[Data supplied Boundary: Start]

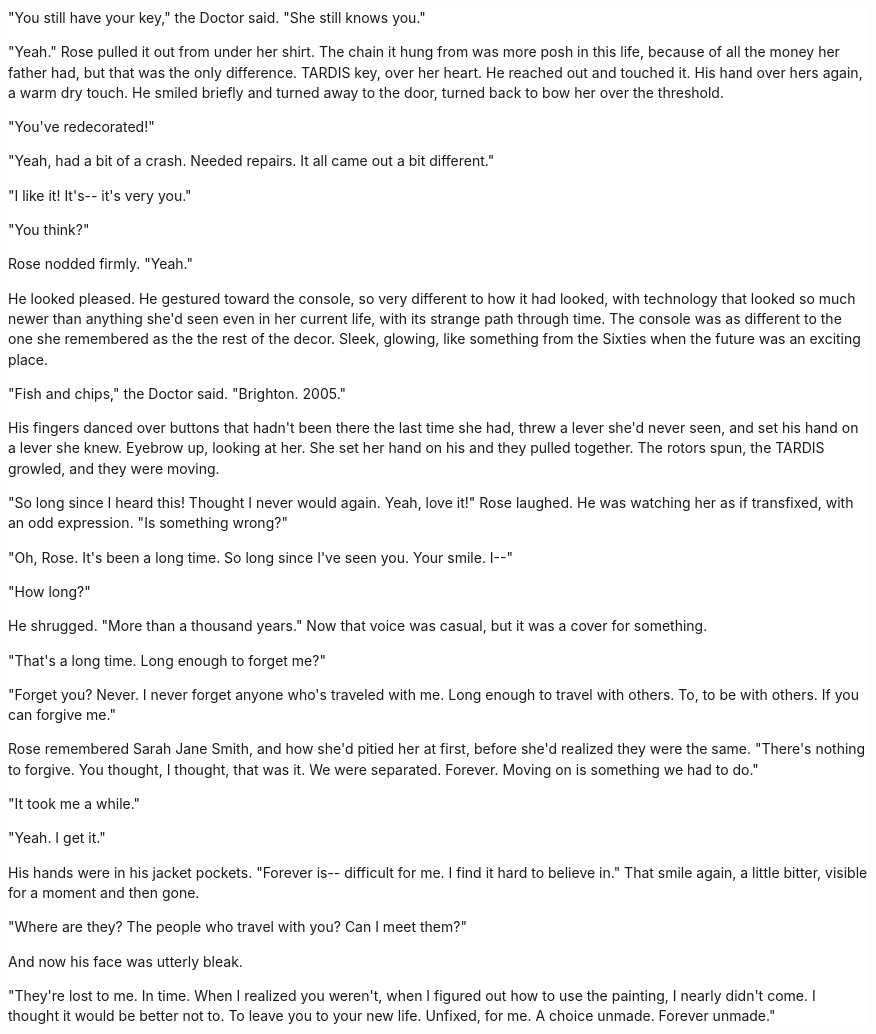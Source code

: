 "You still have your key," the Doctor said. "She still knows you."

"Yeah." Rose pulled it out from under her shirt. The chain it hung from was more posh in this life, because of all the money her father had, but that was the only difference. TARDIS key, over her heart. He reached out and touched it. His hand over hers again, a warm dry touch. He smiled briefly and turned away to the door, turned back to bow her over the threshold.

"You've redecorated!"

"Yeah, had a bit of a crash. Needed repairs. It all came out a bit different."

"I like it! It's-- it's very you."

"You think?"

Rose nodded firmly. "Yeah."

He looked pleased. He gestured toward the console, so very different to how it had looked, with technology that looked so much newer than anything she'd seen even in her current life, with its strange path through time. The console was as different to the one she remembered as the the rest of the decor. Sleek, glowing, like something from the Sixties when the future was an exciting place.

"Fish and chips," the Doctor said. "Brighton. 2005."

His fingers danced over buttons that hadn't been there the last time she had, threw a lever she'd never seen, and set his hand on a lever she knew. Eyebrow up, looking at her. She set her hand on his and they pulled together. The rotors spun, the TARDIS growled, and they were moving.

"So long since I heard this! Thought I never would again. Yeah, love it!" Rose laughed. He was watching her as if transfixed, with an odd expression. "Is something wrong?"

"Oh, Rose. It's been a long time. So long since I've seen you. Your smile. I--"

"How long?"

He shrugged. "More than a thousand years." Now that voice was casual, but it was a cover for something.

"That's a long time. Long enough to forget me?"

"Forget you? Never. I never forget anyone who's traveled with me. Long enough to travel with others. To, to be with others. If you can forgive me."

Rose remembered Sarah Jane Smith, and how she'd pitied her at first, before she'd realized they were the same. "There's nothing to forgive. You thought, I thought, that was it. We were separated. Forever. Moving on is something we had to do."

"It took me a while."

"Yeah. I get it."

His hands were in his jacket pockets. "Forever is-- difficult for me. I find it hard to believe in." That smile again, a little bitter, visible for a moment and then gone.

"Where are they? The people who travel with you? Can I meet them?"

And now his face was utterly bleak.

"They're lost to me. In time. When I realized you weren't, when I figured out how to use the painting, I nearly didn't come. I thought it would be better not to. To leave you to your new life. Unfixed, for me. A choice unmade. Forever unmade."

[Data supplied Boundary: End]

Instructions for the task: A word-for-word copy of the lines above from the one with "since I heard" through the one with "And now his face was utterly bleak.", inclusive, is the only output wanted.

Written solution:
"So long since I heard this! Thought I never would again. Yeah, love it!" Rose laughed. He was watching her as if transfixed, with an odd expression. "Is something wrong?"

"Oh, Rose. It's been a long time. So long since I've seen you. Your smile. I--"

"How long?"

He shrugged. "More than a thousand years." Now that voice was casual, but it was a cover for something.

"That's a long time. Long enough to forget me?"

"Forget you? Never. I never forget anyone who's traveled with me. Long enough to travel with others. To, to be with others. If you can forgive me."

Rose remembered Sarah Jane Smith, and how she'd pitied her at first, before she'd realized they were the same. "There's nothing to forgive. You thought, I thought, that was it. We were separated. Forever. Moving on is something we had to do."

"It took me a while."

"Yeah. I get it."

His hands were in his jacket pockets. "Forever is-- difficult for me. I find it hard to believe in." That smile again, a little bitter, visible for a moment and then gone.

"Where are they? The people who travel with you? Can I meet them?"

And now his face was utterly bleak.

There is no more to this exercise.